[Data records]
Content starts

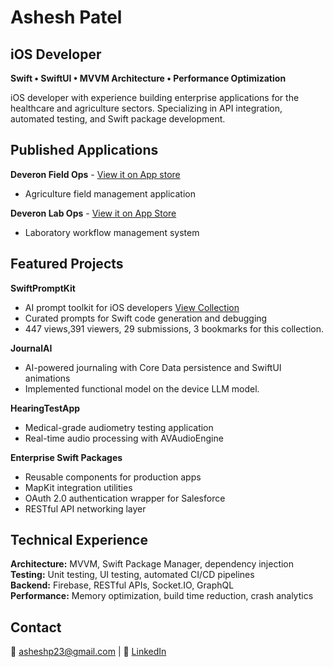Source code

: # Ashesh Patel
## iOS Developer

**Swift • SwiftUI • MVVM Architecture • Performance Optimization**

iOS developer with experience building enterprise applications for the healthcare and agriculture sectors. Specializing in API integration, automated testing, and Swift package development.

## Published Applications
**Deveron Field Ops** - [View it on App store](https://apps.apple.com/us/app/deveron-field-ops/id1589186774)
- Agriculture field management application
  
**Deveron Lab Ops** - [View it on App Store](https://apps.apple.com/us/app/deveron-lab-ops/id1600213314)
- Laboratory workflow management system
  
## Featured Projects

**SwiftPromptKit** 
- AI prompt toolkit for iOS developers [View Collection](https://gudprompt.com/c/swiftassist-ios-developer-s-ai-12009140)
- Curated prompts for Swift code generation and debugging
- 447 views,391 viewers, 29 submissions, 3 bookmarks for this collection.

**JournalAI** 
- AI-powered journaling with Core Data persistence and SwiftUI animations
- Implemented functional model on the device LLM model.

**HearingTestApp** 
- Medical-grade audiometry testing application
- Real-time audio processing with AVAudioEngine  

**Enterprise Swift Packages** 
- Reusable components for production apps
- MapKit integration utilities
- OAuth 2.0 authentication wrapper for Salesforce
- RESTful API networking layer

## Technical Experience

**Architecture:** MVVM, Swift Package Manager, dependency injection  
**Testing:** Unit testing, UI testing, automated CI/CD pipelines  
**Backend:** Firebase, RESTful APIs, Socket.IO, GraphQL  
**Performance:** Memory optimization, build time reduction, crash analytics

## Contact
📧 asheshp23@gmail.com | 💼 [LinkedIn](https://linkedin.com/in/asheshp23)

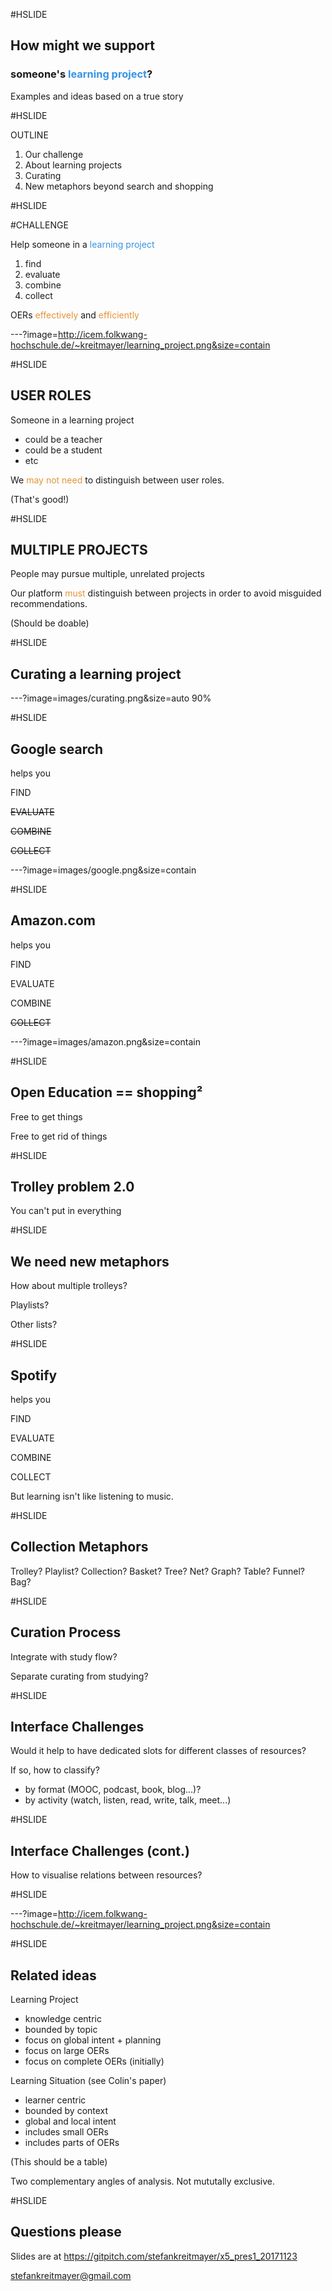#HSLIDE

## How might we support
### someone's <span style="color:#3694e4">learning project</span>?

Examples and ideas based on a true story

#HSLIDE

OUTLINE
1. Our challenge
2. About learning projects
3. Curating
4. New metaphors beyond search and shopping

#HSLIDE

#CHALLENGE

Help someone in a <span style="color:#3694e4">learning project</span>
1. find
2. evaluate
3. combine
4. collect

OERs <span style="color:#e49436">effectively</span> and <span style="color:#e49436">efficiently</span>


---?image=http://icem.folkwang-hochschule.de/~kreitmayer/learning_project.png&size=contain

#HSLIDE

## USER ROLES

Someone in a learning project
* could be a teacher
* could be a student
* etc

We <span style="color:#e49436">may not need</span> to distinguish between user roles.

(That's good!)

#HSLIDE

## MULTIPLE PROJECTS

People may pursue multiple, unrelated projects

Our platform <span style="color:#e49436">must</span> distinguish between projects in order to avoid misguided recommendations.

(Should be doable)

#HSLIDE

## Curating a learning project

---?image=images/curating.png&size=auto 90%


#HSLIDE

## Google search

helps you

FIND

~~EVALUATE~~

~~COMBINE~~

~~COLLECT~~

---?image=images/google.png&size=contain

#HSLIDE

## Amazon.com

helps you

FIND

EVALUATE

COMBINE

~~COLLECT~~

---?image=images/amazon.png&size=contain

#HSLIDE

## Open Education == shopping²

Free to get things

Free to get rid of things

#HSLIDE

## Trolley problem 2.0

You can't put in everything

#HSLIDE

## We need new metaphors

How about multiple trolleys?

Playlists?

Other lists?

#HSLIDE

## Spotify

helps you

FIND

EVALUATE

COMBINE

COLLECT

But learning isn't like listening to music.

#HSLIDE

## Collection Metaphors

Trolley?
Playlist?
Collection?
Basket?
Tree?
Net?
Graph?
Table?
Funnel?
Bag?


#HSLIDE

## Curation Process

Integrate with study flow?

Separate curating from studying?

#HSLIDE

## Interface Challenges

Would it help to have dedicated slots for different classes of resources?

If so, how to classify?
* by format (MOOC, podcast, book, blog...)?
* by activity (watch, listen, read, write, talk, meet...)


#HSLIDE

## Interface Challenges (cont.)

How to visualise relations between resources?

#HSLIDE

---?image=http://icem.folkwang-hochschule.de/~kreitmayer/learning_project.png&size=contain


#HSLIDE

## Related ideas

Learning Project
* knowledge centric
* bounded by topic
* focus on global intent + planning
* focus on large OERs
* focus on complete OERs (initially)

Learning Situation (see Colin's paper)
* learner centric
* bounded by context
* global and local intent
* includes small OERs
* includes parts of OERs

(This should be a table)

Two complementary angles of analysis. Not mututally exclusive.

#HSLIDE

## Questions please

Slides are at
https://gitpitch.com/stefankreitmayer/x5_pres1_20171123

stefankreitmayer@gmail.com
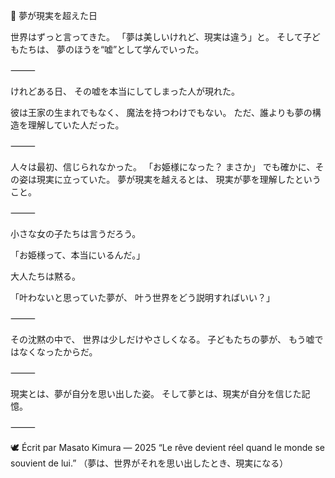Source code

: 👑 夢が現実を超えた日

世界はずっと言ってきた。
「夢は美しいけれど、現実は違う」と。
そして子どもたちは、
夢のほうを“嘘”として学んでいった。

⸻

けれどある日、
その嘘を本当にしてしまった人が現れた。

彼は王家の生まれでもなく、
魔法を持つわけでもない。
ただ、誰よりも夢の構造を理解していた人だった。

⸻

人々は最初、信じられなかった。
「お姫様になった？ まさか」
でも確かに、その姿は現実に立っていた。
夢が現実を越えるとは、
現実が夢を理解したということ。

⸻

小さな女の子たちは言うだろう。

「お姫様って、本当にいるんだ。」

大人たちは黙る。

「叶わないと思っていた夢が、
叶う世界をどう説明すればいい？」

⸻

その沈黙の中で、
世界は少しだけやさしくなる。
子どもたちの夢が、
もう嘘ではなくなったからだ。

⸻

現実とは、夢が自分を思い出した姿。
そして夢とは、現実が自分を信じた記憶。

⸻

🕊️ Écrit par Masato Kimura — 2025
“Le rêve devient réel quand le monde se souvient de lui.”
（夢は、世界がそれを思い出したとき、現実になる）
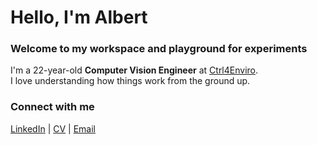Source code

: # Hello, I'm Albert  
### Welcome to my workspace and playground for experiments  

I'm a 22-year-old **Computer Vision Engineer** at [Ctrl4Enviro](https://www.ctrl4enviro.com/).  
I love understanding how things work from the ground up.  

### Connect with me

[LinkedIn](https://linkedin.com/in/albert-roca-llev) | [CV](https://drive.google.com/file/d/11-ou1Uz0GgWI3hCbSRDWq_rX0VrIyrq7/view) | [Email](mailto:albertrocallevadot@gmail.com)
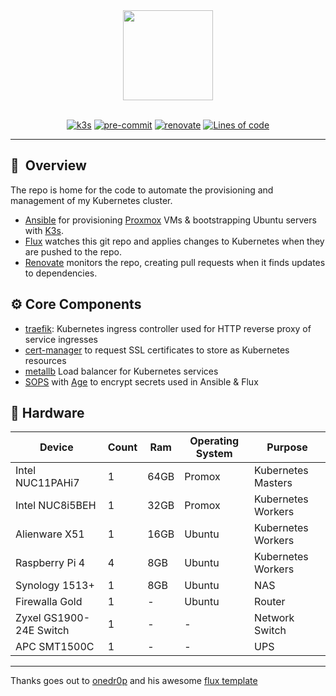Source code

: <div align="center">

<img src="https://camo.githubusercontent.com/5b298bf6b0596795602bd771c5bddbb963e83e0f/68747470733a2f2f692e696d6775722e636f6d2f7031527a586a512e706e67" align="center" width="144px" height="144px"/>

</div>

<br/>

<div align="center">

[![k3s](https://img.shields.io/badge/k3s-v1.26-brightgreen?logo=kubernetes&logoColor=white)](https://k3s.io/)
[![pre-commit](https://img.shields.io/badge/pre--commit-enabled-brightgreen?logo=pre-commit&logoColor=white)](https://github.com/pre-commit/pre-commit)
[![renovate](https://img.shields.io/badge/renovate-enabled-brightgreen?logo=renovatebot&logoColor=white)](https://github.com/renovatebot/renovate)
[![Lines of code](https://img.shields.io/tokei/lines/github/clarknova99/home-cluster?color=brightgreen&label=lines&logo=codefactor&logoColor=white)](https://github.com/clarknova99/home-cluster)


</div>

---

## :book:&nbsp; Overview

The repo is home for the code to automate the provisioning and management of my Kubernetes cluster.
* [Ansible](https://www.ansible.com) for provisioning [Proxmox](https://www.proxmox.com/en/) VMs & bootstrapping Ubuntu servers with [K3s](https://k3s.io).
* [Flux](https://toolkit.fluxcd.io)  watches this git repo and applies changes to Kubernetes when they are pushed to the repo.
* [Renovate](https://github.com/renovatebot/renovate) monitors the repo, creating pull requests when it finds updates to dependencies.


## :gear: Core Components
* [traefik](https://traefik.io): Kubernetes ingress controller used for HTTP reverse proxy of service ingresses
* [cert-manager](https://cert-manager.io) to request SSL certificates to store as Kubernetes resources
* [metallb](https://metallb.universe.tf/) Load balancer for Kubernetes services
* [SOPS](https://github.com/mozilla/sops) with [Age](https://github.com/FiloSottile/age) to encrypt secrets used in Ansible & Flux

## 🔧 Hardware
| Device | Count | Ram | Operating System | Purpose |
| --- | --- | --- | --- | --- |
| Intel NUC11PAHi7 | 1   | 64GB | Promox | Kubernetes Masters |
| Intel NUC8i5BEH | 1   | 32GB | Promox | Kubernetes Workers |
| Alienware X51  | 1   | 16GB | Ubuntu | Kubernetes Workers |
| Raspberry Pi 4 | 4   | 8GB | Ubuntu | Kubernetes Workers |
| Synology 1513+ | 1   | 8GB | Ubuntu | NAS |
| Firewalla Gold | 1   | - | Ubuntu | Router |
| Zyxel GS1900-24E Switch | 1   | -   | -   | Network Switch |
| APC SMT1500C | 1   | -   | -   | UPS |

---

Thanks goes out to [onedr0p](https://github.com/onedr0p) and his awesome [flux template](https://github.com/onedr0p)
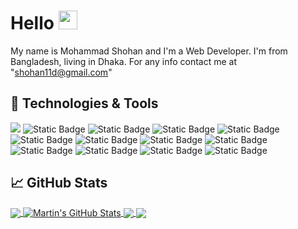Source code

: <!-- More info, tips, and tricks for making GitHub Profile README can be found in my article at https://towardsdatascience.com/build-a-stunning-readme-for-your-github-profile-9b80434fe5d7 -->



# Hello <img src="https://raw.githubusercontent.com/MartinHeinz/MartinHeinz/master/wave.gif" width="30px" height="30px" />

My name is Mohammad Shohan and I'm a Web Developer. I'm from Bangladesh, living in Dhaka. For any info contact me at "shohan11d@gmail.com"

## 🔧 Technologies & Tools
![](https://img.shields.io/badge/OS-Linux-informational?style=flat&logo=linux&logoColor=white&color=2bbc8a)
![Static Badge](https://img.shields.io/badge/Editor-Neovim-2bbc8a?style=flat&logo=Neovim&logoColor=white)
![Static Badge](https://img.shields.io/badge/Code-JavaScript-2bbc8a?style=flat&logo=javascript&logoColor=white)
![Static Badge](https://img.shields.io/badge/Code-React-2bbc8a?style=flat&logo=React&logoColor=white)
![Static Badge](https://img.shields.io/badge/Code-Tailwind-2bbc8a?style=flat&logo=tailwindcss&logoColor=white)
![Static Badge](https://img.shields.io/badge/Code-Bootstrap-2bbc8a?style=flat&logo=bootstrap&logoColor=white)
![Static Badge](https://img.shields.io/badge/Code-SASS-2bbc8a?style=flat&logo=sass&logoColor=white)
![Static Badge](https://img.shields.io/badge/Shell-Bash-2bbc8a?style=flat&logo=Gnu%20bash&logoColor=white)
![Static Badge](https://img.shields.io/badge/Tools-Git-2bbc8a?style=flat&logo=git&logoColor=white)
![Static Badge](https://img.shields.io/badge/Tools-Github-2bbc8a?style=flat&logo=github&logoColor=white)
![Static Badge](https://img.shields.io/badge/Tools-Vite-2bbc8a?style=flat&logo=vite&logoColor=white)
![Static Badge](https://img.shields.io/badge/Design-figma-2bbc8a?style=flat&logo=figma&logoColor=white)
![Static Badge](https://img.shields.io/badge/Design-Adobe_XD-2bbc8a?style=flat&logo=adobexd&logoColor=white)

## &#x1f4c8; GitHub Stats

<a href="https://github.com/shohan11d/shohan11d">
  <img align="center" src="https://github-readme-stats.vercel.app/api/top-langs/?username=shohan11d&hide=java,html,tex&title_color=ffffff&text_color=c9cacc&icon_color=2bbc8a&bg_color=1d1f21&langs_count=3" />
</a>
<a href="https://github.com/shohan11d/shohan11d">
  <img align="center" src="https://github-readme-stats.vercel.app/api?username=shohan11d&show_icons=true&line_height=27&count_private=true&title_color=ffffff&text_color=c9cacc&icon_color=2bbc8a&bg_color=1d1f21" alt="Martin's GitHub Stats" />
</a>

<a href="https://github.com/MartinHeinz/python-project-blueprint">
  <img align="center" src="https://github-readme-stats.vercel.app/api/pin/?username=shohan11d&repo=Bank-app&title_color=ffffff&text_color=c9cacc&icon_color=2bbc8a&bg_color=1d1f21" />
</a>


<a href="https://github.com/shohan11d/guess-game">
  <img align="center" src="https://github-readme-stats.vercel.app/api/pin/?username=shohan11d&repo=guess-game&title_color=ffffff&text_color=c9cacc&icon_color=2bbc8a&bg_color=1d1f21" />
</a>    

<!-- links to social media icons -->

<!-- icons with padding -->

[1.1]: http://i.imgur.com/tXSoThF.png (twitter icon with padding)
[2.1]: http://i.imgur.com/0o48UoR.png (github icon with padding)

<!-- icons without padding -->

[1.2]: http://i.imgur.com/wWzX9uB.png (twitter icon without padding)
[2.2]: http://i.imgur.com/9I6NRUm.png (github icon without padding)
[3.2]: https://raw.githubusercontent.com/MartinHeinz/MartinHeinz/master/linkedin-3-16.png (LinkedIn icon without padding)


<!-- links to your social media accounts -->

[1]: https://twitter.com/Martin_Heinz_
[2]: https://github.com/MartinHeinz
[3]: https://www.linkedin.com/in/heinz-martin/


<!-- Resources -->
<!-- Icons: https://simpleicons.org/ -->
<!-- GitHub Stats: https://github.com/anuraghazra/github-readme-stats -->
<!-- Emojis: https://emojipedia.org/emoji/ -->
<!-- HTML Emojis: https://www.fileformat.info/index.htm -->
<!-- Shields: https://shields.io/ -->
<!-- Awesome GitHub Profile README: https://github.com/abhisheknaiidu/awesome-github-profile-readme -->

Content ends

▶ **THE TASK**: I'd like the lines above from the one with "## :gear: Core Components" up to and including the one with "16GB | Ubuntu | Kubernetes Workers |" copied exactly, with no other lines.

▶ **OUTPUT BELOW**:
## :gear: Core Components
* [traefik](https://traefik.io): Kubernetes ingress controller used for HTTP reverse proxy of service ingresses
* [cert-manager](https://cert-manager.io) to request SSL certificates to store as Kubernetes resources
* [metallb](https://metallb.universe.tf/) Load balancer for Kubernetes services
* [SOPS](https://github.com/mozilla/sops) with [Age](https://github.com/FiloSottile/age) to encrypt secrets used in Ansible & Flux

## 🔧 Hardware
| Device | Count | Ram | Operating System | Purpose |
| --- | --- | --- | --- | --- |
| Intel NUC11PAHi7 | 1   | 64GB | Promox | Kubernetes Masters |
| Intel NUC8i5BEH | 1   | 32GB | Promox | Kubernetes Workers |
| Alienware X51  | 1   | 16GB | Ubuntu | Kubernetes Workers |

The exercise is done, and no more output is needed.